Insights

ICYMI: ‘Five Reasons The ACA Won’t Be Repealed’

March 27, 2017

Late in 2016 – right after President Donald Trump was elected president and Republicans gained full control of Congress – many beltway-watchers were quick write about the inevitable demise of the Affordable Care Act (ACA).  But as Thorn Run’s Billy Wynne wrote in a December 2016 article for Health Affairs Blog, “the repeal and replace ‘two step’ [was] fraught with difficulty, bolder than the ACA itself, and far from certain to succeed.”

We were reminded of the intuition of this piece when Health Affairs reposted the piece on Twitter following the announcement that House Republicans had canceled a scheduled vote on their “repeal and replace” bill, the American Health Care Act (AHCA). Following that announcement, House Energy and Commerce (E&C) Committee Chairman Greg Walden (R-OR) conceded that “this bill is dead” in remarks to reporters.

Outlined below are a few of the key points made in that December 2016 article, ‘Five Reasons the ACA Won’t Be Repealed,’ along with some useful context on how things actually played out.

“ACA repeal has never meant repealing the entire law.”

Republicans in Congress were never able to achieve consensus about what “ACA repeal” actually entailed. As Billy pointed out, “in the replacement plans that have gone beyond a simple statement of ‘the ACA is repealed,’ there is scant reference to the Medicare reforms, workforce provisions, Medicaid program refinements, biosimilars pathway, or hundreds of other items that comprise the bulk of the law.” While many in the GOP were happy to keep most of those provisions intact, many of the popular insurance reforms proved to be the source of intra-party consternation. Ultimately, the House Freedom Caucus demanded that all of Title I of the ACA be repealed, which included popular provisions that Republicans ran on maintaining, including protections for patients with pre-existing conditions and allowing kids to remain on their parents’ insurance plans until age 26.

“There’s a reason the ACA is as complicated as it is. It had to be that way to work.”

The GOP ultimately attempted to walk a tightrope in their efforts to repeal and replace the ACA, seeking to keep politically popular provisions while removing others that necessarily underpinned the law. As the article pointed out, “the complexity comes in because these universally praised reforms are impossible without sufficient relatively healthy enrollees in the insurance market, thus requiring the mandate to buy insurance and the subsidies to make doing so affordable.” As the Congressional Budget Office (CBO) estimated, AHCA’s efforts to make coverage affordable and desirable would have fallen well short, leaving an estimated 24 million people without insurance coverage after 10 years.

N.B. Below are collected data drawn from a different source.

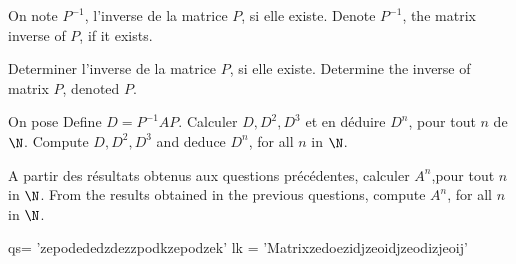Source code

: 






\iffrancais
On note $P^{-1}$, l'inverse de la matrice $P$, si elle existe.
\else
Denote  $P^{-1}$, the matrix inverse of $P$, if it exists.
\fi

\ben

\item 
\iffrancais
Determiner l'inverse de la matrice $P$, si elle existe.
\else
Determine the inverse of matrix $P$, denoted $P$.
\fi



\item
\iffrancais
On pose 
\else
Define
\fi
$D=P^{-1}AP$. 
%
%
\iffrancais
Calculer $D, D^{2}, D^{3}$ et en déduire $D^{n}$, pour tout $n$ de $\N$.
\else
Compute $D, D^{2}, D^{3}$ and deduce $D^{n}$, for all $n$ in $\N$.
\fi


\item
\iffrancais
A partir des résultats obtenus aux questions précédentes, calculer $A^{n}$,pour tout  $n$ in $\N$.
\else
From the results obtained in the previous questions, compute  $A^{n}$, for all $n$ in $\N$.
\fi


\begin{sympycode}
qs= 'zepodededzdezzpodkzepodzek'
lk = 'Matrixzedoezidjzeoidjzeodizjeoij'
\end{sympycode}


\een







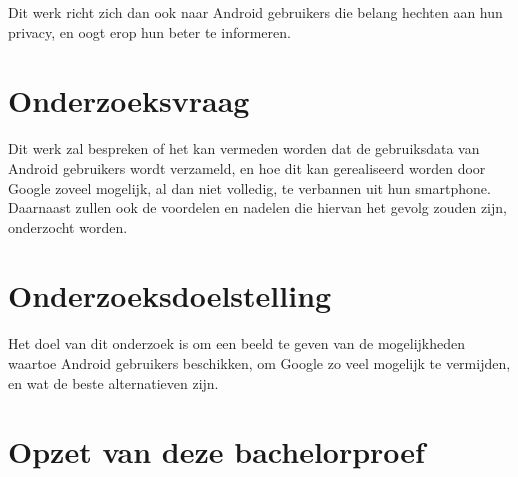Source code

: Dit werk richt zich dan ook naar Android gebruikers die belang hechten aan hun privacy, en oogt erop hun beter te informeren.


\section{Onderzoeksvraag}
\label{sec:onderzoeksvraag}

Dit werk zal bespreken of het kan vermeden worden dat de gebruiksdata van Android gebruikers wordt verzameld, en hoe dit kan gerealiseerd worden door Google zoveel mogelijk, al dan niet volledig, te verbannen uit hun smartphone. Daarnaast zullen ook de voordelen en nadelen die hiervan het gevolg zouden zijn, onderzocht worden.

\section{Onderzoeksdoelstelling}
\label{sec:onderzoeksdoelstelling}

Het doel van dit onderzoek is om een beeld te geven van de mogelijkheden waartoe Android gebruikers beschikken, om Google zo veel mogelijk te vermijden, en wat de beste alternatieven zijn.

\section{Opzet van deze bachelorproef}
\label{sec:opzet-bachelorproef}

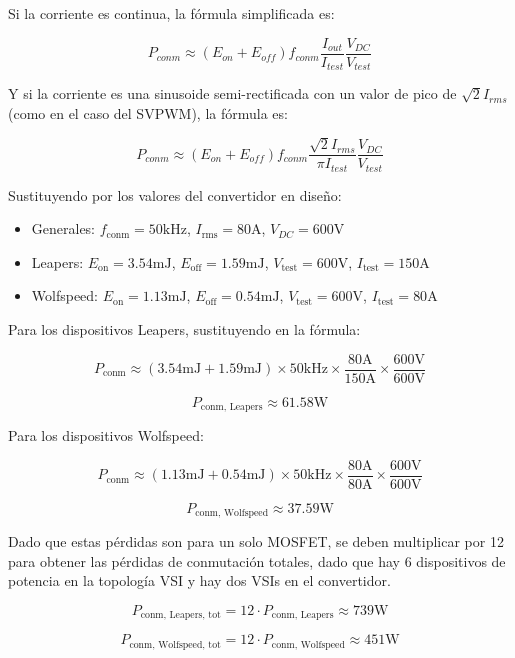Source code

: Si la corriente es continua, la fórmula simplificada es:

\[
P_{conm} \approx (E_{on} + E_{off}) f_{conm} \frac{I_{out}}{I_{test}} \frac{V_{DC}}{V_{test}}
\]

Y si la corriente es una sinusoide semi-rectificada con un valor de pico de \(\sqrt{2} I_{rms}\) (como en el caso del SVPWM), la fórmula es:

\[
P_{conm} \approx (E_{on} + E_{off}) f_{conm} \frac{\sqrt{2} I_{rms}}{\pi I_{test}} \frac{V_{DC}}{V_{test}}
\]

Sustituyendo por los valores del convertidor en diseño:

\begin{itemize}
	\item Generales: \(f_{\text{conm}} = 50 \text{kHz}\), \(I_{\text{rms}} = 80 \text{A}\), \(V_{DC} = 600 \text{V}\)
	\item Leapers: \(E_{\text{on}} = 3.54 \text{mJ}\), \(E_{\text{off}} = 1.59 \text{mJ}\), \(V_{\text{test}} = 600 \text{V}\), \(I_{\text{test}} = 150 \text{A}\)
	\item Wolfspeed: \(E_{\text{on}} = 1.13 \text{mJ}\), \(E_{\text{off}} = 0.54 \text{mJ}\), \(V_{\text{test}} = 600 \text{V}\), \(I_{\text{test}} = 80 \text{A}\)
\end{itemize}

Para los dispositivos Leapers, sustituyendo en la fórmula:

\[
P_{\text{conm}} \approx (3.54 \text{mJ} + 1.59 \text{mJ}) \times 50 \text{kHz} \times \frac{80 \text{A}}{150 \text{A}} \times \frac{600 \text{V}}{600 \text{V}}
\]

\[
P_{\text{conm, Leapers}} \approx 61.58 \text{W}
\]

Para los dispositivos Wolfspeed:

\[
P_{\text{conm}} \approx (1.13 \text{mJ} + 0.54 \text{mJ}) \times 50 \text{kHz} \times \frac{80  \text{A}}{80 \text{A}} \times \frac{600 \text{V}}{600 \text{V}}
\]

\[
P_{\text{conm, Wolfspeed}} \approx 37.59 \text{W}
\]

Dado que estas pérdidas son para un solo MOSFET, se deben multiplicar por 12 para obtener las pérdidas de conmutación totales, dado que hay 6 dispositivos de potencia en la topología VSI y hay dos VSIs en el convertidor.

\[
P_{\text{conm, Leapers, tot}} = 12\cdot P_{\text{conm, Leapers}} \approx 739 \text{W}
\]

\[
P_{\text{conm, Wolfspeed, tot}} = 12\cdot P_{\text{conm, Wolfspeed}} \approx 451 \text{W}
\]

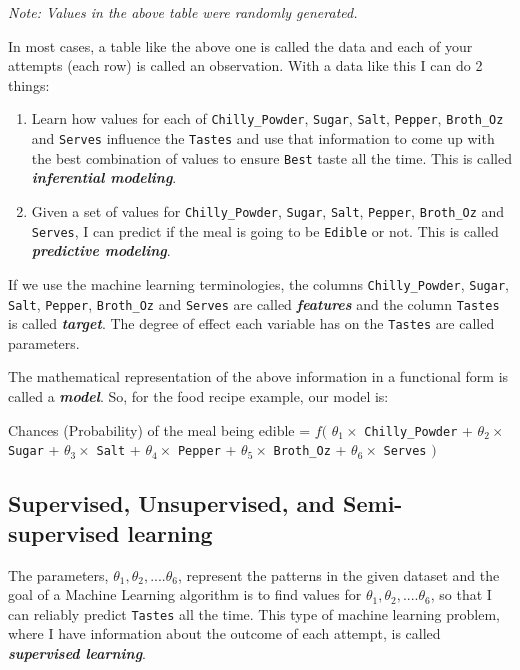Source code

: \documentclass[
  letterpaper,
]{book}
\providecommand{\tightlist}{%
  \setlength{\itemsep}{0pt}\setlength{\parskip}{0pt}}\usepackage{longtable,booktabs,array}
\begin{document}
\emph{Note: Values in the above table were randomly generated.}

In most cases, a table like the above one is called the data and each of
your attempts (each row) is called an observation. With a data like this
I can do 2 things:

\begin{enumerate}
\def\labelenumi{\arabic{enumi}.}
\tightlist
\item
  Learn how values for each of \texttt{Chilly\_Powder}, \texttt{Sugar},
  \texttt{Salt}, \texttt{Pepper}, \texttt{Broth\_Oz} and \texttt{Serves}
  influence the \texttt{Tastes} and use that information to come up with
  the best combination of values to ensure \texttt{Best} taste all the
  time. This is called \textbf{\emph{inferential modeling}}.
\item
  Given a set of values for \texttt{Chilly\_Powder}, \texttt{Sugar},
  \texttt{Salt}, \texttt{Pepper}, \texttt{Broth\_Oz} and
  \texttt{Serves}, I can predict if the meal is going to be
  \texttt{Edible} or not. This is called \textbf{\emph{predictive
  modeling}}.
\end{enumerate}

If we use the machine learning terminologies, the columns
\texttt{Chilly\_Powder}, \texttt{Sugar}, \texttt{Salt}, \texttt{Pepper},
\texttt{Broth\_Oz} and \texttt{Serves} are called
\textbf{\emph{features}} and the column \texttt{Tastes} is called
\textbf{\emph{target}}. The degree of effect each variable has on the
\texttt{Tastes} are called parameters.

The mathematical representation of the above information in a functional
form is called a \textbf{\emph{model}}. So, for the food recipe example,
our model is:

Chances (Probability) of the meal being edible = \(f(\)
\(\theta_1 \times\) \texttt{Chilly\_Powder} + \(\theta_2 \times\)
\texttt{Sugar} + \(\theta_3 \times\) \texttt{Salt} + \(\theta_4 \times\)
\texttt{Pepper} + \(\theta_5 \times\) \texttt{Broth\_Oz} +
\(\theta_6 \times\) \texttt{Serves} \()\)

\hypertarget{supervised-unsupervised-and-semi-supervised-learning}{%
\subsection{Supervised, Unsupervised, and Semi-supervised
learning}\label{supervised-unsupervised-and-semi-supervised-learning}}

The parameters, \(\theta_1, \theta_2, ....\theta_6\), represent the
patterns in the given dataset and the goal of a Machine Learning
algorithm is to find values for \(\theta_1, \theta_2, ....\theta_6\), so
that I can reliably predict \texttt{Tastes} all the time. This type of
machine learning problem, where I have information about the outcome of
each attempt, is called \textbf{\emph{supervised learning}}.
\end{document}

“Ten states led by Republican governors, including Ohio, Michigan, and Indiana, have expanded Medicaid under the ACA.”

Among the most challenging decisions for Republicans in designing an ACA replacement was producing a plan that could placate Members of Congress in states that expanded Medicaid. Several Republican governors and GOP senators expressed concern with the House approach, which would have effectively ended the enhanced federal commitment to states that expanded Medicaid beginning in 2020. Even if Republicans in the House were able to pull enough levers to squeeze through the AHCA, this would have been a major sticking point in the Senate.

“There is no replacement plan.”

Republican leadership in Washington – including President Trump and the White House – ultimately lined up behind on a plan that was based largely on the framework outlined in Speaker Paul Ryan’s (R-WI) ‘A Better Way’ agenda. Ultimately, the plan wasn’t particularly popular among conservatives, moderates, or the vast majority of the American public (according to public polling). As Billy pointed out in December, “remember not long ago all that talk about the divide within the GOP over budget deficits, spending, the degree to which to invest in the middle class, etc.? Well, that divide hasn’t gone anywhere, and it’s about to come back to the fore in a big way.”

“.. the health care community—consumers, providers, companies, states, and more—will come together to oppose ACA repeal without a contemporaneous replacement plan that works.”

The lack of support from across the healthcare stakeholder community – along with fierce resistance from activists across the ideological spectrum – made it almost impossible for Republicans to shepherd their plan through Congress. The American Medical Association (AMA), the American Hospital Association (AHA), and AARP all opposed the House bill. Even conservative groups who have spent the last seven years railing against the ACA lined up against the AHCA, including Heritage Action, the Club for Growth, and the Koch brothers network. This confluence of opposition meant plenty of political cover for any Member of Congress who bucked leadership by opposing the bill.